[Goal of the exercise]: Determine the number of lines in these entries that hold the word "Communications". Give the number and nothing more.

Records drawn from a dataset
--- START ---

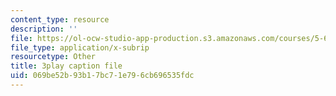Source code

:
 ```yaml
---
content_type: resource
description: ''
file: https://ol-ocw-studio-app-production.s3.amazonaws.com/courses/5-61-physical-chemistry-fall-2017/069be52b93b17bc71e796cb696535fdc_mPSDaN4AJl8.srt
file_type: application/x-subrip
resourcetype: Other
title: 3play caption file
uid: 069be52b-93b1-7bc7-1e79-6cb696535fdc
---
```

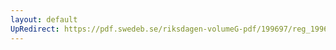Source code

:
 ```yaml
---
layout: default
UpRedirect: https://pdf.swedeb.se/riksdagen-volumeG-pdf/199697/reg_199697/reg_199697_0087.pdf
---
```

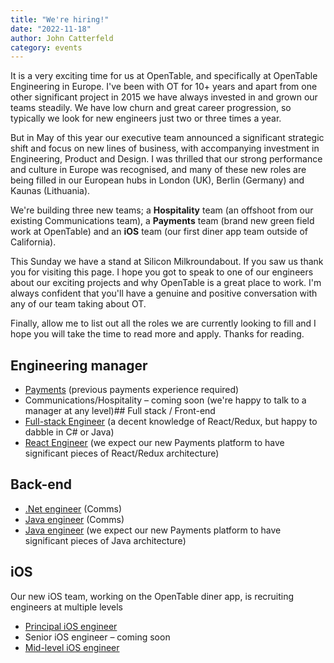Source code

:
 ```yaml
---
title: "We're hiring!"
date: "2022-11-18"
author: John Catterfeld
category: events
---
```


It is a very exciting time for us at OpenTable, and specifically at OpenTable Engineering in Europe.  I've been with OT for 10+ years and apart from one other significant project in 2015 we have always invested in and grown our teams steadily.  We have low churn and great career progression, so typically we look for new engineers just two or three times a year.

But in May of this year our executive team announced a significant strategic shift and focus on new lines of business, with accompanying investment in Engineering, Product and Design.  I was thrilled that our strong performance and culture in Europe was recognised, and many of these new roles are being filled in our European hubs in London (UK), Berlin (Germany) and Kaunas (Lithuania).

We're building three new teams; a **Hospitality** team (an offshoot from our existing Communications team), a **Payments** team (brand new green field work at OpenTable) and an **iOS** team (our first diner app team outside of California).

This Sunday we have a stand at Silicon Milkroundabout.  If you saw us thank you for visiting this page. I hope you got to speak to one of our engineers about our exciting projects and why OpenTable is a great place to work.  I'm always confident that you'll have a genuine and positive conversation with any of our team taking about OT.

Finally, allow me to list out all the roles we are currently looking to fill and I hope you will take the time to read more and apply.  Thanks for reading.

## Engineering manager
* [Payments](https://boards.greenhouse.io/opentable/jobs/6413874002) (previous payments experience required)
* Communications/Hospitality – coming soon (we're happy to talk to a manager at any level)## Full stack / Front-end
* [Full-stack Engineer](https://boards.greenhouse.io/opentable/jobs/6431715002) (a decent knowledge of React/Redux, but happy to dabble in C# or Java)
* [React Engineer](https://boards.greenhouse.io/opentable/jobs/6419485002) (we expect our new Payments platform to have significant pieces of React/Redux architecture)

## Back-end
* [.Net engineer](https://boards.greenhouse.io/opentable/jobs/6433791002) (Comms)
* [Java engineer](https://boards.greenhouse.io/opentable/jobs/6432302002) (Comms)
* [Java engineer](https://boards.greenhouse.io/opentable/jobs/6413867002) (we expect our new Payments platform to have significant pieces of Java architecture)

## iOS
Our new iOS team, working on the OpenTable diner app, is recruiting engineers at multiple levels
* [Principal iOS engineer](https://boards.greenhouse.io/opentable/jobs/6413863002)
* Senior iOS engineer – coming soon
* [Mid-level iOS engineer](https://boards.greenhouse.io/opentable/jobs/6413860002)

--- END ---

[Reply to the exercise]: 2